Protection Analysis II: Copy protections on tape
RECOLLECTION issue 3
By Tom Roger Skauen (SLC of Kvasigen)
Copy protections on tape is nowhere near as effective as the common copy protection on disk, but they still were enough to make the life harder for crackers. The weakest link in the tape protections is that you can, with the proper hifi deck or a special adapter for the C64, easily duplicate the tape in its whole. I have heard rumors about some originals having an extra frequency which throws off attempts with the hifi decks, but never seen such a tape myself. This would not work on the adapter for connecting two tape drives to the C64.
In Europe, most software was released on tape before on disk (if ever). So, tapes were not only cheaper and more easy to crack than disks, but also earlier. This made tapes the most attractive for most crackers. I won't bother going into detail on how to break these loaders here, as that has been covered by QED in another article for C= Hacking (I think). Instead I will mention a few ways the software companies used in order to prevent tampering with their software, and then trying to prevent someone from releasing their own versions of the games.
Since a tape deck is a pretty simple thing, you cannot be very creative with how you load the data. It needs to be loaded from point A to point B, unlike disk where you have all kind of nasty tricks like fat tracks, bad sectors, etc. One way of fighting this was by trying to obfuscate the loader code and do real time manipulation and even change its behaviour. Visiload (used by for example Mastertronic) being a very good example of this. So, why not let's start explaining a bit about that one.

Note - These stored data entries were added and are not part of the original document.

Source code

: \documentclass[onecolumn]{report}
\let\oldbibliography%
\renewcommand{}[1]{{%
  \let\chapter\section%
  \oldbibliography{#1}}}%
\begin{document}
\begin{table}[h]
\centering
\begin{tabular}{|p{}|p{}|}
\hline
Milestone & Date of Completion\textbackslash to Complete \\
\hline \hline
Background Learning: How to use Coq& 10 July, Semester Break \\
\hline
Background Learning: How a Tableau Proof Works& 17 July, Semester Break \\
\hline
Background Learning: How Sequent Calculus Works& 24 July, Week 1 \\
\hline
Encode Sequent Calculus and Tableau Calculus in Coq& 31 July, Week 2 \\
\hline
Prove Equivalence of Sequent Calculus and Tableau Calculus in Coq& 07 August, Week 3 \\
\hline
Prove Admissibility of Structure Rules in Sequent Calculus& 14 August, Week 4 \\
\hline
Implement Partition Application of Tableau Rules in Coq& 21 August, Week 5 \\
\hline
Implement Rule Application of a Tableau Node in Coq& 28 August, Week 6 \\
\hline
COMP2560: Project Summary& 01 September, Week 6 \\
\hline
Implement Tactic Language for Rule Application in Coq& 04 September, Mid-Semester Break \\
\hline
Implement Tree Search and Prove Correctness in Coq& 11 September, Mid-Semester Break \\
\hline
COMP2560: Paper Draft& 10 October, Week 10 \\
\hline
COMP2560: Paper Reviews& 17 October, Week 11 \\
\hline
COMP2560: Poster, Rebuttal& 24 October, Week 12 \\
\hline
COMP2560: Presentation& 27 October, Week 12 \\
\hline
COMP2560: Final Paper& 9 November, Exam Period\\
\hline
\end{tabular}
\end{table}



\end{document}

Storing data in one full block
Visiload's structure is very odd. First of all, ALL data is stored in one single block. Meaning that there's no gap between files, they are just instantly overloaded if needed (for example loading pics). This means, since there is only a pilot signal at the start of the block. Pilot signals are used as a sync mark to know where data begins. As long as it's the start of a data block, it's not ABSOLUTELY necessary to have one, but most loaders do, probably because first bits of a block can be corrupted depending on what kind of methods used for mastering. Recognising the start of a new file inside such a block is close to impossible, though. This prevents modifying the loader for halting between each file to save off to either another tape or to disk (Many crackers made tools that did this for certain loader systems). Workarounds for this could be either dumping to a RAM Expansion Unit, or keep track of amount of blocks/files loaded when the C64s memory was, rewind tape, let it sync up again and count blocks/files until it was back at where it left). Another loader using the same technique is the Ocean/Imagine loader, but the loader is much easier to bring down. There are also others, but this article isn't ment to cover the specifics about different loading systems.
Relocating the loader
Let's go back to Visiload again, as Visiload also uses this nasty trick. It several times loads a new loader, either over itself or to another place in the memory. This is to prevent modifications of the original loader. If a modified loader is used, this will be overwritten with the original loader again and voiding the crackers work and plan about dumping the files to another media.
Obfuscating the data
Data can also be obfuscated in many ways to make it hard for a cracker to figure out what he just dumped. Once again, I would like to mention Visiload. Visiload doesn't encrypt data as many loaders does, but it's "randomly" reversing bit order and byte size. Visiload is probably the only loader I know that doesn't always loads 8 bits for one byte. This makes it crucial to find out what triggers changes in the loader. The only reasonable way to beat loaders like Visiload is probably to figure out what the loader does, then write one on your own which suits your needs. There are also other ways of obfuscating data. Loaders like Rack-It and Cyberload uses EOR to "encrypt" files, but EOR-value can usually be pulled from the loader as soon as you have busted it and it may not always be EOR-ed either. Another nifty way of doing this, is like one of the Gremlin loading systems. Data is first read into memory, and then the loader uses itself as a key to decrypt the data. Wildsave does something similar, but it loads backwards and does operation to each byte depending on what memory address it is loaded to.
Hardware checks
Quite a few loading systems also checks for certain hardware. Some loaders check for a disk drive, others try to detect a cartridge and some even both. If these are found, game often crash or freeze either while loading or after loaded. Some loaders (Cyberload being the only one I know, but likely to be more) also checks if memory has been zero filled. If certain memory areas is detected being zeroed out, loader will fail already on boot.
In the end, none of the tape systems is particularly hard to do as soon as you successfully bypass the auto start and have full control of what the loader does. In most cases, the loaders can be modified slightly to do the job and where that's not an option, there is nothing from stopping a cracker from writing his own loader as soon as he has the format figured out. Each loader's format rarely changes between games, and even between versions of the same system. Many loaders even uses the exact same block format. If you found this interesting and is up for a challenge, try cracking games using Visiload, Cyberload or Bleepload. That ought to keep you busy for some time... happy hacking.